Re: hash in WebID - cachability problem

On 4 Dec 2012, at 13:13, Kingsley Idehen <kidehen@openlinksw.com> wrote:

> On 12/4/12 6:00 AM, Henry Story wrote:
>> On 3 Dec 2012, at 18:27, Kingsley Idehen <kidehen@openlinksw.com> wrote:
>> 
>>> On 12/3/12 7:58 AM, Nathan wrote:
>>>> Kingsley Idehen wrote:
>>>>> On 12/3/12 5:56 AM, Henry Story wrote:
>>>>>> We still have to see what the issues are here. It seems that the cacheability problem pointed out by Nathan
>>>>>> would affect all JavaScript applications, not just tabulator
>>>>>> 
>>>>>> [[
>>>>>> 
>>>>>> RFC 2616 says:
>>>>>> "The 303 response MUST NOT be cached, but the response to the second (redirected) request might be cacheable."
>>>>>> 
>>>>>> HTTPBis says:
>>>>>> "A 303 response SHOULD NOT be cached unless it is indicated as cacheable by Cache-Control or Expires header fields."
>>>>>> 
>>>>>> Of course most tooling will not cache 303s as it's been a MUST NOT for 13+ years.
>>>>>> ]]
>>>>>> 
>>>>> You cache data.
>>>>> 
>>>>> User agents don't cache entity names.
>>>>> 
>>>>> Using DBpedia as an example, you don't cache <http://dbpedia.org/resource/Linked_Data>, you cache: <http://dbpedia.org/page/Linked_Data>, assuming the HTML representation of the entity description is what you are interested in. Same applies to all the other representations of the description of: <http://dbpedia.org/resource/Linked_Data> .
>>>> Correct, the issue people note, is that you still have to do a GET on <http://dbpedia.org/resource/Linked_Data> in order to get the 303 URI, that second URI can then be loaded from cache, so it involves at least one HTTP GET each time, even with caching.
>>>> 
>>>> 
>>> Depends on the apps Linked Data exploitation logic :-)
>> No it does not depend on the logic, this is an engineering reality, as I show below.
>> 
>>> An Entity Name in this case is just an indirect route to its description, same applies to the Entity Description Document Address. Thus, an application can make a decision about which "route to data" it works with.
>> Of course we know this. But that does not remove the problem that a TCP connection is expensive to build up and even making a request on an open connection requires a packet to go back and forth from the client to the server, which can require a few packet to go once around the world and back. So logically you may be right, be we are engineers here, and we have to take things like the speed of light into account.
> 
> As has been discussed many times, architecture and engineering are slightly different specializations. A spec is more about architecture. Implementation is about engineering. A spec should be about making optimization choices, that's for engineers to deal with.

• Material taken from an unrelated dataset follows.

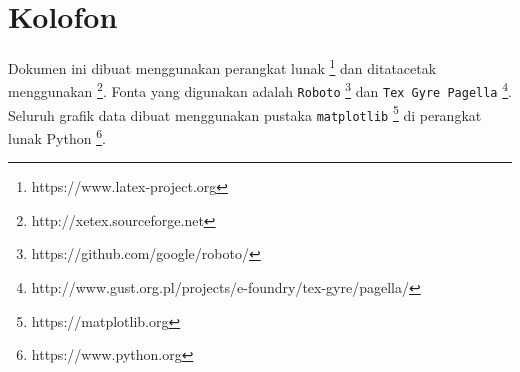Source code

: \markboth{}{}
\section*{Kolofon}
Dokumen ini dibuat menggunakan perangkat lunak \LaTeXe \footnote{https://www.latex-project.org} dan ditatacetak menggunakan \XeLaTeX \footnote{http://xetex.sourceforge.net}. Fonta yang digunakan adalah \texttt{Roboto} \footnote{https://github.com/google/roboto/} dan \texttt{Tex Gyre Pagella} \footnote{http://www.gust.org.pl/projects/e-foundry/tex-gyre/pagella/}. Seluruh grafik data dibuat menggunakan pustaka \texttt{matplotlib} \footnote{https://matplotlib.org} di perangkat lunak Python \footnote{https://www.python.org}.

You mean "A spec should not be about making optimisation choices..." presumably.

I am just pointing out the issues here, so that we can be clear about them. I am 
not taking sides on the spec. 

> 
>> 
>> The 303 solution requires each URI to be dereferenced once, even if they all end up being located in the same document.
> 
> Same thing with a # URI.

Not really, since you can have all the #uris in one document, and then you can do 1 GET and have all the definitions. If foaf had put them all in one document, that would have meant a 85x improvement in TCP connections. 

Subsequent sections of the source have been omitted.